WORK REQUEST: When a record holds a picture, leave the picture out and copy everything else exactly.

EXERCISE MATERIAL:
______

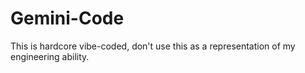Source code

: # Gemini-Code

This is hardcore vibe-coded, don't use this as a representation of my engineering ability.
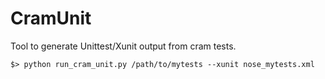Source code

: CramUnit
========

Tool to generate Unittest/Xunit output from cram tests.

    $> python run_cram_unit.py /path/to/mytests --xunit nose_mytests.xml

______

RESPONSE TO THE EXERCISE:
Source code

: # Gemini-Code

This is hardcore vibe-coded, don't use this as a representation of my engineering ability.
Source code

: CramUnit
========

Tool to generate Unittest/Xunit output from cram tests.

    $> python run_cram_unit.py /path/to/mytests --xunit nose_mytests.xml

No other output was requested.